CSV Character encoding for PS

Discussion of Photoshop Scripting, Photoshop Actions and Photoshop Automation in General

Moderators: Patrick, Mike Hale, xbytor, Larry Ligon, Andrew, PS-Moderators

CSV Character encoding for PS

Postby cwilkinson » Fri May 13, 2011 11:36 am

I'm having a problem where Photoshop isn't properly reading french accents such as é. When I apply datasets, the é is sometimes displayed as garbage, É, or sometimes even È. I'm definitely not bilingual, but I had a user tell me that no accent is better than the wrong accent over the e.

Can anyone shed some light on my character encoding issues?

Thanks!
cwilkinson
 
Posts: 17
Joined: Wed Dec 03, 2008 11:19 pm

Re: CSV Character encoding for PS

Postby cwilkinson » Tue May 17, 2011 2:12 pm

Maybe I'm the only one having the problem.

I guess it could be the method in which I am building the CSV from a database, too.
cwilkinson
 
Posts: 17
Joined: Wed Dec 03, 2008 11:19 pm

Re: CSV Character encoding for PS

Postby Mike Hale » Tue May 17, 2011 2:21 pm

This is just a wild guess, but when you say the accented chars are sometimes incorrectly displayed are you using the same font?
Mike Hale
Site Admin
 
Posts: 4337
Joined: Fri Sep 30, 2005 10:52 pm
Location: USA

Re: CSV Character encoding for PS

Postby cwilkinson » Tue May 17, 2011 3:39 pm

Hmm. I've never tried a different font on the text replacement field because it supports the chars that aren't working. I'm pretty sure the data is changing encoding along the steps somewhere.
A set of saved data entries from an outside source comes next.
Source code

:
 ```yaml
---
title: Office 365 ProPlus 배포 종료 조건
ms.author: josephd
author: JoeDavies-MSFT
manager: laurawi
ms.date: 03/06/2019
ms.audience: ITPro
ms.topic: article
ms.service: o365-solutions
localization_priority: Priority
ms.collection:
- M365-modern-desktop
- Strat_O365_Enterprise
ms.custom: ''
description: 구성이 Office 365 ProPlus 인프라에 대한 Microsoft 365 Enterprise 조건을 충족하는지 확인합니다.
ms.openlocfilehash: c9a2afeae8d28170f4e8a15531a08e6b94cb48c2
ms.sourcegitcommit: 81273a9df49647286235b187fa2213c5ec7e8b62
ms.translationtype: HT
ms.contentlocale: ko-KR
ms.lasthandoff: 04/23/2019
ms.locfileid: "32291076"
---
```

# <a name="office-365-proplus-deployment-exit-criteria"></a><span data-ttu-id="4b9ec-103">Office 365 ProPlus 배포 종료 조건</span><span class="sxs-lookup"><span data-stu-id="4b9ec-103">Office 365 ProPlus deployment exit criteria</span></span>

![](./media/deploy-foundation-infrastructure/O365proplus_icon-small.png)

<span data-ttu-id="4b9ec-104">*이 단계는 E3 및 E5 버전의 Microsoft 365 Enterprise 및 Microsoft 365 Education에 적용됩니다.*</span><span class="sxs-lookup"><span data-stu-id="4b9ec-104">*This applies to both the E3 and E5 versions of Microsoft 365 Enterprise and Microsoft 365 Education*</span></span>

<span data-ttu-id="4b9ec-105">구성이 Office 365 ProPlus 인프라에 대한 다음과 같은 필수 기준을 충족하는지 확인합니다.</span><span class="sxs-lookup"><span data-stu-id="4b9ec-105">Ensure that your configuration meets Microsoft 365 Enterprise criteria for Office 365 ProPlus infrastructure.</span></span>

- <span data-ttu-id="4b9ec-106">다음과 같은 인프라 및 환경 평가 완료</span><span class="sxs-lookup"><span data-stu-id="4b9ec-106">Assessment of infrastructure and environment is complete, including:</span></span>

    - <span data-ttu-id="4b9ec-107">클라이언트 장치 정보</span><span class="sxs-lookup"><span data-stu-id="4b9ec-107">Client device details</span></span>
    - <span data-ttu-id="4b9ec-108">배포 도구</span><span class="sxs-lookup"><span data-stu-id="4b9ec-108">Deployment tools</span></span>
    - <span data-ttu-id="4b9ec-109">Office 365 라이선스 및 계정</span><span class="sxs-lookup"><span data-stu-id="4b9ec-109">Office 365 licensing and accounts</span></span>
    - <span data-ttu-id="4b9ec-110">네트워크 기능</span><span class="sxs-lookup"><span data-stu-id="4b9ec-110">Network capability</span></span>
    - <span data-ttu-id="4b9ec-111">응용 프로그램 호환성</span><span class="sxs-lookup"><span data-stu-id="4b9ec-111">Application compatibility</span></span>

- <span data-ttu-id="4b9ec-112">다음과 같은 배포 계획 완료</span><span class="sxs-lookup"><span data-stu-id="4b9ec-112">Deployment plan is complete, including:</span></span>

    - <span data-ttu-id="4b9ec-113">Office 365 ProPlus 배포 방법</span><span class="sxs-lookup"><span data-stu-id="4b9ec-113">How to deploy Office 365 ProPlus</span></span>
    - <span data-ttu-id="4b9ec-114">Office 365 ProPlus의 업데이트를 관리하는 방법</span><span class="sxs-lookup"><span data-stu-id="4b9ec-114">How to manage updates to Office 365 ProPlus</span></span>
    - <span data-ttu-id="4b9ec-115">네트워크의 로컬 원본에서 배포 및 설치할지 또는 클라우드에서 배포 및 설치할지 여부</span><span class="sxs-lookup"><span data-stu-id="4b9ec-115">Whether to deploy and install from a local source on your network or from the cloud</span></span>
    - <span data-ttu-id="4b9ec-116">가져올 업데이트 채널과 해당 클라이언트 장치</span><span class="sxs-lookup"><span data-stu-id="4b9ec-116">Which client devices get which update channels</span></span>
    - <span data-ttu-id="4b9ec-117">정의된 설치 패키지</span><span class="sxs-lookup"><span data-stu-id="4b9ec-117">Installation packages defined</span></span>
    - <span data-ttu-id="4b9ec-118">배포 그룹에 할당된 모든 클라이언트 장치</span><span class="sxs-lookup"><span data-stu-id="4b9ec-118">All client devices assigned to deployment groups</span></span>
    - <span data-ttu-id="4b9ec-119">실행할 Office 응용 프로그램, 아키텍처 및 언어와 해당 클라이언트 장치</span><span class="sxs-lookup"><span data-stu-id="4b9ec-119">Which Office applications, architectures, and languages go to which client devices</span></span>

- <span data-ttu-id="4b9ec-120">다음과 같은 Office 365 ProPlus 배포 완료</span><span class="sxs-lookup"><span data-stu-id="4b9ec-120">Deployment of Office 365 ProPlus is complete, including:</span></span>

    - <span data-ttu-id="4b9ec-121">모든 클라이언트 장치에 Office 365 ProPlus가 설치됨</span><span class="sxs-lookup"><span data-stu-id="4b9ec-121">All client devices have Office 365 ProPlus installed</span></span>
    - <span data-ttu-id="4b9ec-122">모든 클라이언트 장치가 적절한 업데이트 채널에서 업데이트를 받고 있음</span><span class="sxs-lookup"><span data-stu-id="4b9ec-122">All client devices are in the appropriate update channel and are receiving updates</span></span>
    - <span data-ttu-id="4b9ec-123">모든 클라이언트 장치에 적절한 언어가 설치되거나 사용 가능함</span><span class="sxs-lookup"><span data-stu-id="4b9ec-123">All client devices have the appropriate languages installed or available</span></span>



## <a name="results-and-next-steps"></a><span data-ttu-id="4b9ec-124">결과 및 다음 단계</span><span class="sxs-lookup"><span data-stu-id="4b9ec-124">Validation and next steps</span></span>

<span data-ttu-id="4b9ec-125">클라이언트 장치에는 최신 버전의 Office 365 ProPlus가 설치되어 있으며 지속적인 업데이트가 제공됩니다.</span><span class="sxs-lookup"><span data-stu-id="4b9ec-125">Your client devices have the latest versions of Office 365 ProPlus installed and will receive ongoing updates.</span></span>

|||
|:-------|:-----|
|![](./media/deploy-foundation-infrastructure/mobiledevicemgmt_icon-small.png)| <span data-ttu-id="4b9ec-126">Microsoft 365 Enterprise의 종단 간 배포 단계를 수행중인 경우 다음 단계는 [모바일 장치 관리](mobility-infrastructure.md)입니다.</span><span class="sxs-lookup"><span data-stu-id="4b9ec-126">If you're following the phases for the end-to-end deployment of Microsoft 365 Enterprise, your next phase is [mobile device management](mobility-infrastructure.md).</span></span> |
If I know which encoding photoshop expects to see, I can start changing my code to use it.
Currently I'm using UTF-8.
cwilkinson
 
Posts: 17
Joined: Wed Dec 03, 2008 11:19 pm

Re: CSV Character encoding for PS

Postby cwilkinson » Wed Oct 26, 2011 1:20 pm

It's been a really long time since I last visited this problem, however, it still plagues me.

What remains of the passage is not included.